On Premeditated Leftovers I share simple recipes made with whole foods, practical shopping tips, time saving techniques, and meal planning strategies. I also share tips for minimizing food waste, so more of the food that is purchased ends up on the table.
While volunteering as a budget counselor, I realized that food is the element of most people’s budgets where they have the greatest control. I set out to develop low-cost recipes from scratch to prove it’s possible to create delicious meals on a limited budget. Eating well while spending less is about more than just creating recipes using inexpensive ingredients it’s about creatively combining ingredients so you don’t feel deprived and are inspired to stick to your budget.
Chicken, Vegetable, and Ricotta Frittata Recipe
If you're looking for a good "use it up" sort of meal, nothing beats a frittata. A frittata is basically a giant oven-baked omelette filled with lots of stuff (or a crustless quiche). Usually it starts on the stove and ends in the oven, where it develops a nice, golden finish. A frittata always looks classy, no matter what you put into it, making it an ideal way to piece together and give new life to those odds and ends lurking around in the fridge, of which I had a ton of this week. Broccoli, chicken, a handful of grape tomatoes, some basil, half of a giant onion, and some homemade ricotta that I needed to quickly get rid of, lest I devour the entire container with a spoon. It all had to go.

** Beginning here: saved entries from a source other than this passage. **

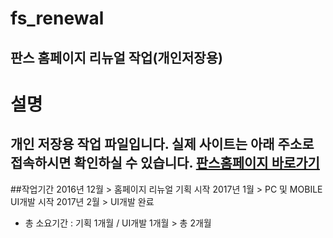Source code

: # fs_renewal
판스 홈페이지 리뉴얼 작업(개인저장용)
---
# 설명
개인 저장용 작업 파일입니다.
실제 사이트는 아래 주소로 접속하시면 확인하실 수 있습니다.
[판스홈페이지 바로가기](fs.sports.news.naver.com)
---
##작업기간
2016년 12월 > 홈페이지 리뉴얼 기획 시작
2017년 1월 > PC 및 MOBILE UI개발 시작
2017년 2월 > UI개발 완료
- 총 소요기간 : 기획 1개월 / UI개발 1개월 > 총 2개월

Starting with pre-cooked chicken is a big time saver in a dish like this. If you've only got the raw stuff, then gently simmer it till cooked and then shred into bite sized pieces. The flavors in this frittata are light and fresh, with basil taking the lead. It's a pretty effortless process—I sautéed the vegetables for a few minutes until almost cooked, and then added the chicken, basil and egg. I spooned myself one last mouthful of creamy ricotta and plopped the rest into the pan. 20 minutes in a moderate oven and my frittata was finished. All I had to do was sneak myself the slice with the biggest mound of cheese.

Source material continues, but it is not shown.